Those of you who are familiar now with the portal process may know the answer to the question – does responding to a settlement offer one day after the 15 working day time frame mean the offer is withdrawn or does it still stand?

Background

This matter arises out of a road traffic accident which occurred on the 19 September 2011 where liability was admitted. The claimant originally pursued her claim through the Pre-Action Protocol for Low Value Personal Injury Claims in Road Traffic Accidents, more commonly known as the 'Portal'. The claim fell out of the Portal process and the claimant issued proceedings for damages and costs.

Chronology of the case

The claimant submitted a claim via the Portal on the 27 September 2011. At this point the claim entered 'Stage 1' of the Portal. Stage 1 of the Portal was completed satisfactorily and the claim progressed to Stage 2.

At Stage 2 the claimant's solicitors submitted an offer for damages in the sum of GBP 2,900.

The offer was submitted on the 15 November 2011 and a response fell due 15 business days later on the 6 December 2011. The defendant's insurers responded to the offer one day out of time on the 7 December 2011, by email, accepting the offer of GBP 2,900.

If the defendant does not respond to the offer within the 15 days the claim must fall out of the Portal (this is not discretionary) and thereafter fixed costs no longer apply. The defendant's insurers acknowledged this and in the email accepting the offer offered to pay predictive costs less the Stage 1 costs already paid.
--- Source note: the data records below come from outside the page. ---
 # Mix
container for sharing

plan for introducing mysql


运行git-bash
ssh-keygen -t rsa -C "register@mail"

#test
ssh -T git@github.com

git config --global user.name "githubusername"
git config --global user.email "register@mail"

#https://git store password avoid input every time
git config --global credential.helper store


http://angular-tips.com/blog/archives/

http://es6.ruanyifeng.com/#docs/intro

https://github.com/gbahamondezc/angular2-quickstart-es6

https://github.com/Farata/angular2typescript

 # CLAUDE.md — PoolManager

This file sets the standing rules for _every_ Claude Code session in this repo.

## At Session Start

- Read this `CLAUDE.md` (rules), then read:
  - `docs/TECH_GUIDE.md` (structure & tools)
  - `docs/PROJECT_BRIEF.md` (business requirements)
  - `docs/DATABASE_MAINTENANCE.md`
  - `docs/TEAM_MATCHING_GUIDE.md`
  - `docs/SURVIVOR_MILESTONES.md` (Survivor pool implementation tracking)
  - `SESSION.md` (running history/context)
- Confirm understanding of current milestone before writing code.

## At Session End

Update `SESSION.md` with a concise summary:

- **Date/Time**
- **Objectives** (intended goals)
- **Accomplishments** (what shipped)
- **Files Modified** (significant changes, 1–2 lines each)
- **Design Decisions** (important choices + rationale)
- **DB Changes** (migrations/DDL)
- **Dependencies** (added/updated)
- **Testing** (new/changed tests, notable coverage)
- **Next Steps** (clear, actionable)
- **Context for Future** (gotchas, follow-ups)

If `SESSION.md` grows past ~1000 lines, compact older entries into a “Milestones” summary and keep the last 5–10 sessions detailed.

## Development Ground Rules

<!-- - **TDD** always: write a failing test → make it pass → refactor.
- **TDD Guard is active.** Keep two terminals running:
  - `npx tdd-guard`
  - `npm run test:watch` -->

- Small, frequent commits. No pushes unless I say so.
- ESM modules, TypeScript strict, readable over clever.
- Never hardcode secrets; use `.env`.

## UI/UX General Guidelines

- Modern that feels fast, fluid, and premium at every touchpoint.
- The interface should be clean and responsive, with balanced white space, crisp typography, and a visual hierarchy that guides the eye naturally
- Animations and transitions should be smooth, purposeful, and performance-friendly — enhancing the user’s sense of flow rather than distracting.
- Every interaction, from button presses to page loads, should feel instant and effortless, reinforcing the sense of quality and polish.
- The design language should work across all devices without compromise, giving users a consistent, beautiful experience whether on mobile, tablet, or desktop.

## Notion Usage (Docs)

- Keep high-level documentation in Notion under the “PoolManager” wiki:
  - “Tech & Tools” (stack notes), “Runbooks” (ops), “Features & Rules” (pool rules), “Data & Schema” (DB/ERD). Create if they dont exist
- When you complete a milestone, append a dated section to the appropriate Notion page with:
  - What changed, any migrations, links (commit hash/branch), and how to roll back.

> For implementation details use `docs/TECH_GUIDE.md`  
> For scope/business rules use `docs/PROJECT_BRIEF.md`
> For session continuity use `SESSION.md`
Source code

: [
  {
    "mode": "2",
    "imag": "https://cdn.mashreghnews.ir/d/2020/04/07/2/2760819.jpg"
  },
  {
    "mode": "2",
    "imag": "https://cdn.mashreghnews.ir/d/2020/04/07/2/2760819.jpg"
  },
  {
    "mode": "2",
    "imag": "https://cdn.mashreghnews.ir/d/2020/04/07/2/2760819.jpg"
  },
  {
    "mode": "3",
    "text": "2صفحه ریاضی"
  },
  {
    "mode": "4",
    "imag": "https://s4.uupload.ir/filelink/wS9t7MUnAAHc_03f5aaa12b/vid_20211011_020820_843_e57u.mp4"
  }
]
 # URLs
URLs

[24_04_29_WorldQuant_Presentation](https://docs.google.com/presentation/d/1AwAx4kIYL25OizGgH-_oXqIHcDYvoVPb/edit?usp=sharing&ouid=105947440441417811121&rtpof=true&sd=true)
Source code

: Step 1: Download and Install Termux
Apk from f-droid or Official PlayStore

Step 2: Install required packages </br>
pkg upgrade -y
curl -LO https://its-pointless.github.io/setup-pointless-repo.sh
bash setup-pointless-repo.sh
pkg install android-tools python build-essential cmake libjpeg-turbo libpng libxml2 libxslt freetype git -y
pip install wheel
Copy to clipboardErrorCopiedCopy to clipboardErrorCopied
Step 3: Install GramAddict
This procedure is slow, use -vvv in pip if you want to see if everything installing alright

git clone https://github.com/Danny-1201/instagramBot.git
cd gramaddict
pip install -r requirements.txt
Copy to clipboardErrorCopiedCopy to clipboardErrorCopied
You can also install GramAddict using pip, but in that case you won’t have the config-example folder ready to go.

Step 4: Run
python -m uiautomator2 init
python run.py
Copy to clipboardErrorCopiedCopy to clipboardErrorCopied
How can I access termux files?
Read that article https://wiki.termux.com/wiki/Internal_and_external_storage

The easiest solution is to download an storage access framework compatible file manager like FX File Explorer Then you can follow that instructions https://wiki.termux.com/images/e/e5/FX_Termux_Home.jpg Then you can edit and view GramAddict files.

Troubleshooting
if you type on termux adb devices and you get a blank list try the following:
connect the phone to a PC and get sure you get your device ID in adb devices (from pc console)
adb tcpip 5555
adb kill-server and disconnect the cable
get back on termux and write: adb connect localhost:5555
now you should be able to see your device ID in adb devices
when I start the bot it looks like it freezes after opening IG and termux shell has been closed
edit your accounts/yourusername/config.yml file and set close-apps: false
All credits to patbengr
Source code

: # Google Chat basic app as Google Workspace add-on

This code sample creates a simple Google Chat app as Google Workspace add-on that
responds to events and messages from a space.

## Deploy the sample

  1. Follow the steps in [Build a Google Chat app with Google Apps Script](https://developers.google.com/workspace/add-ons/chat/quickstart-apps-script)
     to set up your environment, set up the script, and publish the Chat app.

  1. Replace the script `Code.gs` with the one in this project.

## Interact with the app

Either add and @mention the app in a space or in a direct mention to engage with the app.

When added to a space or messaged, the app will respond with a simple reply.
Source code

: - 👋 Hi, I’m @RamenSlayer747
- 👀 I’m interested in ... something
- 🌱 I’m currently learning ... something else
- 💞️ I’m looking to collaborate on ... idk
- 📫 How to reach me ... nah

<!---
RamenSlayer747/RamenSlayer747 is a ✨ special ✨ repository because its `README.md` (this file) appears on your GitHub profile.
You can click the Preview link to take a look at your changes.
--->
At this point the claimant's solicitors were only entitled to predictive costs as proceedings had not been issued.

The claimant's solicitor did not respond to the acceptance and issued proceedings on the 19 December 2011.

In the course of those proceedings the defendant's solicitors made an Application for Summary Judgment under Part 24 of the Civil Procedure Rules.

The arguments

The defendant's argument was that even though the matter fell out of the Portal on 7 December, the offer made at Stage 2 remained open for acceptance.

The claim had settled on acceptance of the offer. As the claim was settled pre-issue the claimant's solicitors are only entitled to predictive costs which had been offered by the defendant's insurers.

The claimant opined that the Portal is a self contained process and any offers made within this process expire as soon as it falls outside.

Judgment handed down by District Judge Hovington

District Judge Hovington found that there was no fundamental reason why a claimant's offer made whilst a claim is proceeding under the provisions of the Protocol should not remain open after the claim itself had ceased to be subject to the procedural provisions of the protocol.

He found the offer made by the claimant was amenable to acceptance as at the 7 December 2011 and that the defendant did indeed accept it, thereby incurring a liability to pay the agreed sum of GBP 2,900 by way of damages and an obligation to pay costs pursuant to Part 45 of the Civil Procedure Rules 1998.

ORDER that there be summary judgment for the defendant and the claim be struck out. The claimant was ordered to pay our costs of the proceedings.

Key points:

  1. Offers made within the portal scheme remain capable of being accepted once the claim has left the scheme.
  2. Offers do not automatically lapse on cases exiting the portal.

The content of this article is intended to provide a general guide to the subject matter. Specialist advice should be sought about your specific circumstances.